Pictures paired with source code

* * *

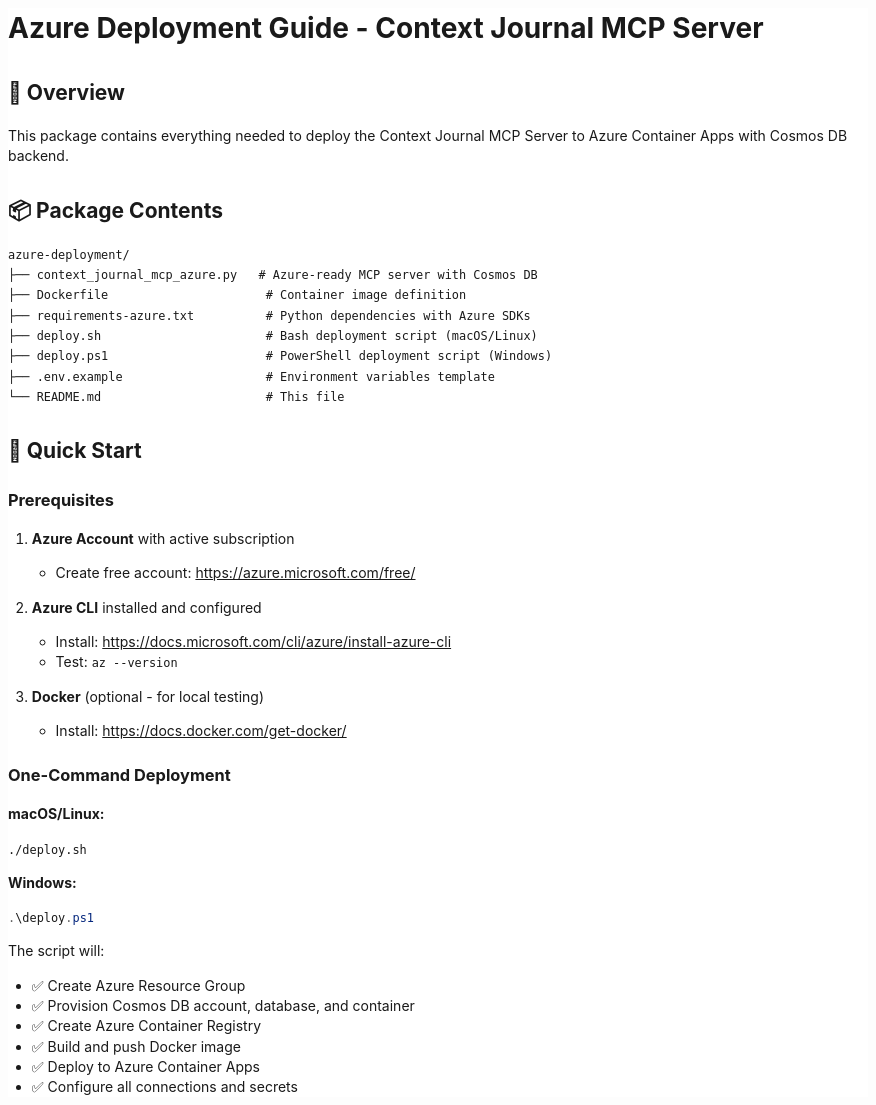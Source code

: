 # Azure Deployment Guide - Context Journal MCP Server

## 🎯 Overview

This package contains everything needed to deploy the Context Journal MCP Server to Azure Container Apps with Cosmos DB backend.

## 📦 Package Contents

```
azure-deployment/
├── context_journal_mcp_azure.py   # Azure-ready MCP server with Cosmos DB
├── Dockerfile                      # Container image definition
├── requirements-azure.txt          # Python dependencies with Azure SDKs
├── deploy.sh                       # Bash deployment script (macOS/Linux)
├── deploy.ps1                      # PowerShell deployment script (Windows)
├── .env.example                    # Environment variables template
└── README.md                       # This file
```

## 🚀 Quick Start

### **Prerequisites**

1. **Azure Account** with active subscription
   - Create free account: <https://azure.microsoft.com/free/>

2. **Azure CLI** installed and configured
   - Install: <https://docs.microsoft.com/cli/azure/install-azure-cli>
   - Test: `az --version`

3. **Docker** (optional - for local testing)
   - Install: <https://docs.docker.com/get-docker/>

### **One-Command Deployment**

**macOS/Linux:**

```bash
./deploy.sh
```

**Windows:**

```powershell
.\deploy.ps1
```

The script will:

- ✅ Create Azure Resource Group
- ✅ Provision Cosmos DB account, database, and container
- ✅ Create Azure Container Registry
- ✅ Build and push Docker image
- ✅ Deploy to Azure Container Apps
- ✅ Configure all connections and secrets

* * *

**TASK REQUIREMENTS:** For each line in the entries that holds "microsoft", return that line.

**SOLVED PROBLEM:**
   - Create free account: <https://azure.microsoft.com/free/>
   - Install: <https://docs.microsoft.com/cli/azure/install-azure-cli>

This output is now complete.